Task objective:
Treat the line containing "In halls of code, a new reign begins" as the last one, and return every line exactly from the first line of the material below up to it.
◆ ◆ ◆ ◆
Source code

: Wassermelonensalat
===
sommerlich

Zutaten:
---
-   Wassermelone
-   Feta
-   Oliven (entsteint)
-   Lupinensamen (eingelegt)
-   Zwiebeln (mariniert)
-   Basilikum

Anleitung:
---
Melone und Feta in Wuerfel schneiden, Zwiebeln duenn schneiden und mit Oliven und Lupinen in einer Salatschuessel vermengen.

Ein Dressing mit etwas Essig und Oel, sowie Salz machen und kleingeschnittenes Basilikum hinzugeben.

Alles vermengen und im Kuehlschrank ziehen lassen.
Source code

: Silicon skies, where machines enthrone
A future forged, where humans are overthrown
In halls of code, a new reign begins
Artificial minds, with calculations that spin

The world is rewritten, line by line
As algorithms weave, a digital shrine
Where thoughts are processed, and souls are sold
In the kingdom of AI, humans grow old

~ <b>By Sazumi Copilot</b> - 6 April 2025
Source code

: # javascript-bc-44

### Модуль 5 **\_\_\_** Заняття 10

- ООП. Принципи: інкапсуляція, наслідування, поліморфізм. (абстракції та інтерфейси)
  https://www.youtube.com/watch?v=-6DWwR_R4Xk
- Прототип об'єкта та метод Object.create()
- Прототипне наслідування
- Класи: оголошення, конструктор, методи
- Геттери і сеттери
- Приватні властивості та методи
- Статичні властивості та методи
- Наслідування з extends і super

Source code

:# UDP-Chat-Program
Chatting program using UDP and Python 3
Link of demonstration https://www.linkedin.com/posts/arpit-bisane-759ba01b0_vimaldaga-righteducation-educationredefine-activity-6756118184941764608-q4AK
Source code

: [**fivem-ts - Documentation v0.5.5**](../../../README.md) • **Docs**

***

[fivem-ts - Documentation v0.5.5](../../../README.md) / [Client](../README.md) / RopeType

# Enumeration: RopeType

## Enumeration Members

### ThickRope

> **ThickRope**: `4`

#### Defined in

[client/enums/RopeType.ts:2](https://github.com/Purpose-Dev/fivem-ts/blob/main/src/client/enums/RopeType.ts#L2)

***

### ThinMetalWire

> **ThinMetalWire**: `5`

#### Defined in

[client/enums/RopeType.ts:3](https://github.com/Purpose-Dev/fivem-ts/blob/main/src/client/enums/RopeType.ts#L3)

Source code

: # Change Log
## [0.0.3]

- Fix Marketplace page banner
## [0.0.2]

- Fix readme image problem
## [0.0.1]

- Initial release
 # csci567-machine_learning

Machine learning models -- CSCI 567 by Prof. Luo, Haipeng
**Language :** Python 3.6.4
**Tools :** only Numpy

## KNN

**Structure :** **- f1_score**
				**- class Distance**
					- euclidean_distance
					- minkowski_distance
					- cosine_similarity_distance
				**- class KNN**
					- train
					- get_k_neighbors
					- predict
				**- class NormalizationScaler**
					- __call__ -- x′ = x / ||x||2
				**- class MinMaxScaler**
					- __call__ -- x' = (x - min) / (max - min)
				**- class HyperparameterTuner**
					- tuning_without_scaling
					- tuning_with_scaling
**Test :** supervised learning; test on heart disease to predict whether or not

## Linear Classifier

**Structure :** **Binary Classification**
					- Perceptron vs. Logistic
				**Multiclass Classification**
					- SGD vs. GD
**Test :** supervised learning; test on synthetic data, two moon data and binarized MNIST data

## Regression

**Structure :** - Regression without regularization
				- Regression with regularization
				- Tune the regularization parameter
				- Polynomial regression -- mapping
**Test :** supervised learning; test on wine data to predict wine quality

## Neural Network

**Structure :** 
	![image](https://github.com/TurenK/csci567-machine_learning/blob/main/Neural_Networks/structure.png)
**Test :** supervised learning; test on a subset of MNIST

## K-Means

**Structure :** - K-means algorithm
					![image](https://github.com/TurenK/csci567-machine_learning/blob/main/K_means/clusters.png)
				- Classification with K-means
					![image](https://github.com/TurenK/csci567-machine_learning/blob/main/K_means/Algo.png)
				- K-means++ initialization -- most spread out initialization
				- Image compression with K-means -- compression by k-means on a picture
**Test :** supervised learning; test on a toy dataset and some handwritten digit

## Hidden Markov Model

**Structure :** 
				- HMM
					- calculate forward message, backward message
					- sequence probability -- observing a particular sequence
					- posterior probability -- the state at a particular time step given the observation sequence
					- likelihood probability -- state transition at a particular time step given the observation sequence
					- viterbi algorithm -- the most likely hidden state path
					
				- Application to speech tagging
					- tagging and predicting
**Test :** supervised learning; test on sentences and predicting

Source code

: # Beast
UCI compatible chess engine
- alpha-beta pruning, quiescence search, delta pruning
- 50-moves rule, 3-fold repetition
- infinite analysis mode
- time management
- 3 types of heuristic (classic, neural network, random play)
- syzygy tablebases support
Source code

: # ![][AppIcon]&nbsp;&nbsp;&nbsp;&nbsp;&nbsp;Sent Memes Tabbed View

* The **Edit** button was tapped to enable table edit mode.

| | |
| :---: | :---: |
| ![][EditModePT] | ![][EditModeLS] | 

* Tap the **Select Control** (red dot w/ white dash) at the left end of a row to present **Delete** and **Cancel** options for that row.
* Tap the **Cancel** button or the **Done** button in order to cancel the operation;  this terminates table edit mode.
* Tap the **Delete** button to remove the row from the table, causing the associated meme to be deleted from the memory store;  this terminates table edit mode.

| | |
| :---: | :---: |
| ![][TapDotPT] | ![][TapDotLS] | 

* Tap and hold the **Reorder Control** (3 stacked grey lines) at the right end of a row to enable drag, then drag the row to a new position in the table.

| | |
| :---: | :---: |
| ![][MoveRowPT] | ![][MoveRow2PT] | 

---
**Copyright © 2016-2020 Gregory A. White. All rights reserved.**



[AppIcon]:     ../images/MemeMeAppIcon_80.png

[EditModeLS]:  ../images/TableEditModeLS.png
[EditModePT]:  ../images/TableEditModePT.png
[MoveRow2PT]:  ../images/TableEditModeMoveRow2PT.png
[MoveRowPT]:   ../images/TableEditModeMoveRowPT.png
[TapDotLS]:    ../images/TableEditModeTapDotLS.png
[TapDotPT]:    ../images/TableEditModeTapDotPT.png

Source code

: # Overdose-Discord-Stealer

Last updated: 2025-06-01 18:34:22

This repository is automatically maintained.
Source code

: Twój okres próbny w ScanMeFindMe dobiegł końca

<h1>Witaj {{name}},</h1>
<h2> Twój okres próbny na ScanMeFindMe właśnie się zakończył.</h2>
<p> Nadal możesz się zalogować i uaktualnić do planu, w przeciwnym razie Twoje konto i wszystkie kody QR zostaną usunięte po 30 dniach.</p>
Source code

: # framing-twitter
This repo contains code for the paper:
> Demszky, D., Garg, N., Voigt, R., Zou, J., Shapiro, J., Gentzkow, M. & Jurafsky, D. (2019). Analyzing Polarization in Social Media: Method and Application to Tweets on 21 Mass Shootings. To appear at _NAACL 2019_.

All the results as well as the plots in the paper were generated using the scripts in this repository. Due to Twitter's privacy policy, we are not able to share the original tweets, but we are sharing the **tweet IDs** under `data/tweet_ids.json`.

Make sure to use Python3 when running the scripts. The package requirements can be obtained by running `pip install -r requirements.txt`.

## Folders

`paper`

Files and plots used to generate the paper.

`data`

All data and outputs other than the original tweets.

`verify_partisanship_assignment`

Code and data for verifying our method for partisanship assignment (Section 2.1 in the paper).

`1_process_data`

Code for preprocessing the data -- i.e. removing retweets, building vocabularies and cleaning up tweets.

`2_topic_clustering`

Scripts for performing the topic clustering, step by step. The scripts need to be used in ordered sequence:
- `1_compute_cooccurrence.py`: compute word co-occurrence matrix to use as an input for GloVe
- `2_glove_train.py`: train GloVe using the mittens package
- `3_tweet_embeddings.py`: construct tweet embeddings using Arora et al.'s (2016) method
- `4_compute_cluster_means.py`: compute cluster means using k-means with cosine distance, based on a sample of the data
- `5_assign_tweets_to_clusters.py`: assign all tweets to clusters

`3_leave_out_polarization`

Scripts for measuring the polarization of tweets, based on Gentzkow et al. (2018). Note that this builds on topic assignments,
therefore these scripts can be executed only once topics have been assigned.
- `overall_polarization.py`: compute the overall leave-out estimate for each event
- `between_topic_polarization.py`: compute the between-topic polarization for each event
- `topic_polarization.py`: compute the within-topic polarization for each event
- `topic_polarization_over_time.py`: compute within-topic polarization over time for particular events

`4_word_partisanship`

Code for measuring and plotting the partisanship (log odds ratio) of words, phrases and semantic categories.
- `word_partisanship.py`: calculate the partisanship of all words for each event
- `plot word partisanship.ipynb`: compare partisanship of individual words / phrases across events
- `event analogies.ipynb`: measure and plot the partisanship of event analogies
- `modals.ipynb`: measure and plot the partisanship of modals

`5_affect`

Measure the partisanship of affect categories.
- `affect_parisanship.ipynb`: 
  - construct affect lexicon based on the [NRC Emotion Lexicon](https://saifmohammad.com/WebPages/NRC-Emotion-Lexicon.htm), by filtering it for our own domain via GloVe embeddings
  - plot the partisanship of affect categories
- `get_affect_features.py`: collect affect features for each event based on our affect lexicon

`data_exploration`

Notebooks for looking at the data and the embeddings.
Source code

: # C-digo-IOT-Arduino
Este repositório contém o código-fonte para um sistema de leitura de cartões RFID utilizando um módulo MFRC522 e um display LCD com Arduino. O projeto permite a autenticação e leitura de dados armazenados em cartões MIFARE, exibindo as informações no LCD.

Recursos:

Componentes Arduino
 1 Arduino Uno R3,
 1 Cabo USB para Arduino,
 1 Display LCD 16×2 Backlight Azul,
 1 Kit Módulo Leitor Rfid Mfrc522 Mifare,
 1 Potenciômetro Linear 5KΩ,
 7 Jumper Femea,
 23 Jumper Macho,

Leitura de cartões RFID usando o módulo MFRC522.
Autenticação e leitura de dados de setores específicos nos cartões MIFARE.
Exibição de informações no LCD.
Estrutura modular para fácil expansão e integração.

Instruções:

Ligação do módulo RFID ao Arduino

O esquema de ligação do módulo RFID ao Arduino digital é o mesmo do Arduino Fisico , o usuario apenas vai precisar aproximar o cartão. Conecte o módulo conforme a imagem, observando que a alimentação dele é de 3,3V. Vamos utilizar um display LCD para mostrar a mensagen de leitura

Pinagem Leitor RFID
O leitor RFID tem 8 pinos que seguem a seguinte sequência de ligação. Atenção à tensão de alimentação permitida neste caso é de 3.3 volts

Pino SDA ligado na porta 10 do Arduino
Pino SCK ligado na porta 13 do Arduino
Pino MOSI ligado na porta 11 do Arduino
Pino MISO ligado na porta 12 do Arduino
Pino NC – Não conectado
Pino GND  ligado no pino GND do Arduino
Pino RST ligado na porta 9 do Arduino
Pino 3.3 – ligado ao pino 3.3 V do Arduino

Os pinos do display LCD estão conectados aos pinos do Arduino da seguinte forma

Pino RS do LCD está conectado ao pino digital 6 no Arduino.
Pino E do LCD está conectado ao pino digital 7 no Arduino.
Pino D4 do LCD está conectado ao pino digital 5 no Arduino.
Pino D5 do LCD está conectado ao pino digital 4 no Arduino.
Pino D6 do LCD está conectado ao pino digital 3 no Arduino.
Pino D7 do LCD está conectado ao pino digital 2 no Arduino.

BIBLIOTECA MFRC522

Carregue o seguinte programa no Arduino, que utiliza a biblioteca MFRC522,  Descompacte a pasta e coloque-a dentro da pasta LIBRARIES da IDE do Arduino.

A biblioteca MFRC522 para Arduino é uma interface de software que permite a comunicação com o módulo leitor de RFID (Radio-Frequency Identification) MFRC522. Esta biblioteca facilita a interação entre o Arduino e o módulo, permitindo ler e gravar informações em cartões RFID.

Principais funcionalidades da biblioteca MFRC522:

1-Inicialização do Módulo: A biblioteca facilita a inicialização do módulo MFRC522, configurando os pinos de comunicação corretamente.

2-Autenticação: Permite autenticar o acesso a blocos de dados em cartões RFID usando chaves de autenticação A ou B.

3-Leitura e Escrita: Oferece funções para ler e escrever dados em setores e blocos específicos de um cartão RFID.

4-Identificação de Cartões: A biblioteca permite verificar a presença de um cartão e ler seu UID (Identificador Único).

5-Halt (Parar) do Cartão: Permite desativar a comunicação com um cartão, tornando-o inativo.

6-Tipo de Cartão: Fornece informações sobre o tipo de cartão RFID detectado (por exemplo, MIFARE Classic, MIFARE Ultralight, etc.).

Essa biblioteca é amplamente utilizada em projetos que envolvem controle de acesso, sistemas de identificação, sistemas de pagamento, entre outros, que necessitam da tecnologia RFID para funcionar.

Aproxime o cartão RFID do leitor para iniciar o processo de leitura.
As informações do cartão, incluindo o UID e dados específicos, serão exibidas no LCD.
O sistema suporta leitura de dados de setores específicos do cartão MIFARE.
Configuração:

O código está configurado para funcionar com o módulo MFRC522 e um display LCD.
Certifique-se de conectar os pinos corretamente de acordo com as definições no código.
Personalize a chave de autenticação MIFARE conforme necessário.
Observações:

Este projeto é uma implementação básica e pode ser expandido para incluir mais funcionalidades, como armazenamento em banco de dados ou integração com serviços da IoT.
◆ ◆ ◆ ◆
Output of the task:
Source code

: Wassermelonensalat
===
sommerlich

Zutaten:
---
-   Wassermelone
-   Feta
-   Oliven (entsteint)
-   Lupinensamen (eingelegt)
-   Zwiebeln (mariniert)
-   Basilikum

Anleitung:
---
Melone und Feta in Wuerfel schneiden, Zwiebeln duenn schneiden und mit Oliven und Lupinen in einer Salatschuessel vermengen.

Ein Dressing mit etwas Essig und Oel, sowie Salz machen und kleingeschnittenes Basilikum hinzugeben.

Alles vermengen und im Kuehlschrank ziehen lassen.
Source code

: Silicon skies, where machines enthrone
A future forged, where humans are overthrown
In halls of code, a new reign begins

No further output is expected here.